RESULTS: The median follow-up was 30 mo (range, 30-46 mo). Late postoperative complications occurred in 11 (14.7%) patients. Three of these patients required procedure-related reintervention (one diverticulectomy and two excision of staple granuloma). Although the recurrence rate was 10.7%, constipation scores (CSS, ODS score and SSS) significantly improved after STARR (P < 0.0001). Significant reduction in ODS symptoms was matched by an improvement in the PAC-QOL and VAS (P < 0.0001), and the satisfaction index was excellent in 25 (33.3%) patients, good in 23 (30.7%), fairly good in 14 (18.7%), and poor in 13 (17.3%). Nevertheless, the WS increased after STARR (P = 0.0169). Incontinence was present or deteriorated in 8 (10.7%) patients; 6 (8%) of whom were new onsets. Univariate analysis revealed that the occurrence of fecal incontinence (preoperative, postoperative or new-onset incontinence; P = 0.028, 0.000, and 0.007, respectively) was associated with the success of the operation.

CONCLUSION: STARR is an acceptable procedure for the surgical correction of ODS. However, its impact on symptomatic recurrence and postoperative incontinence may be problematic.

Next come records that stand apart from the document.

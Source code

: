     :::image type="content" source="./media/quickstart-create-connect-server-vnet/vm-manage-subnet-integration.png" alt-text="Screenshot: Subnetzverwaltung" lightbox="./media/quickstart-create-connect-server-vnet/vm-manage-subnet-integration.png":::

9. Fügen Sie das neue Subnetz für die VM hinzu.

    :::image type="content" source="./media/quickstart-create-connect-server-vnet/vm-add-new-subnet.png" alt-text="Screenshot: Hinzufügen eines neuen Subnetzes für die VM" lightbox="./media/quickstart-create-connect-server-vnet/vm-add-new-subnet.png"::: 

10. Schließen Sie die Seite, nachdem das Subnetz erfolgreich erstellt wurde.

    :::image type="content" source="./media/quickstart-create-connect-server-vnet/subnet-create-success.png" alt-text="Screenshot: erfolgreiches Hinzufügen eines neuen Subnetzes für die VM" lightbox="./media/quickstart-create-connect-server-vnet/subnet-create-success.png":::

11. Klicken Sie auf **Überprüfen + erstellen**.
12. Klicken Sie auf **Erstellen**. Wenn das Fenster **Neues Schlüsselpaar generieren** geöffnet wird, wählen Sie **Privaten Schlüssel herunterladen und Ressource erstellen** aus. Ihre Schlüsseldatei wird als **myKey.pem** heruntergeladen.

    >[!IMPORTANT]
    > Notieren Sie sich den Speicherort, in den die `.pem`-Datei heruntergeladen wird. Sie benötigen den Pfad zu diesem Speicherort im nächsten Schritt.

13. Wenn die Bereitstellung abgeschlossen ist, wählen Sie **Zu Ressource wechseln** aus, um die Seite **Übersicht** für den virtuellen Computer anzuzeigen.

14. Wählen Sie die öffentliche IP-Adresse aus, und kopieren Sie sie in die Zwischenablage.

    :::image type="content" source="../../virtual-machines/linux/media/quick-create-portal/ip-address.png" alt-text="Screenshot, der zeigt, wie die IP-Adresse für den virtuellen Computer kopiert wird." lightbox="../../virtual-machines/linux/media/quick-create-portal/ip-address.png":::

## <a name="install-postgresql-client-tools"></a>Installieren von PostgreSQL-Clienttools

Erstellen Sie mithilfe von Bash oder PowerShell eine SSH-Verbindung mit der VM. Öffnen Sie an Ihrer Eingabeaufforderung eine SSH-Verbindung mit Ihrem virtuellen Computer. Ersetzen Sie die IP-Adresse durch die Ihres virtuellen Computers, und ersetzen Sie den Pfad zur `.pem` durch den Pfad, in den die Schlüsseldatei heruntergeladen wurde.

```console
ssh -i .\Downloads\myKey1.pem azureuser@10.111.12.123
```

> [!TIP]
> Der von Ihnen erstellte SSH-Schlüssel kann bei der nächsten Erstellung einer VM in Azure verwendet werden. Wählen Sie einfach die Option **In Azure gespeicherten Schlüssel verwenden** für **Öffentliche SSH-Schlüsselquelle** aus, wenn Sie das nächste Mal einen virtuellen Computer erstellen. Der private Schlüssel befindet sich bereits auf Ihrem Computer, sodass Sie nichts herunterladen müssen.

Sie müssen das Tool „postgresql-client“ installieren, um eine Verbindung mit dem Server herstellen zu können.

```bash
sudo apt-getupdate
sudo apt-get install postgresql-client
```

Keywords: Colorectal surgery; Constipation; Stapled transanal rectal resection

Core tip: As a less-invasive surgical procedure, stapled transanal rectal resection (STARR) is becoming an important option in the treatment of obstructive defecation syndrome. However, its clinical and functional outcomes are still conflicting and controversial. The present study assessed the midterm results after STARR performed by the same team in our department to identify factors for predicting outcome. Our data provide evidence to attest the clinic benefits of this procedure, but its impact on symptomatic recurrence and postoperative incontinence may be problematic.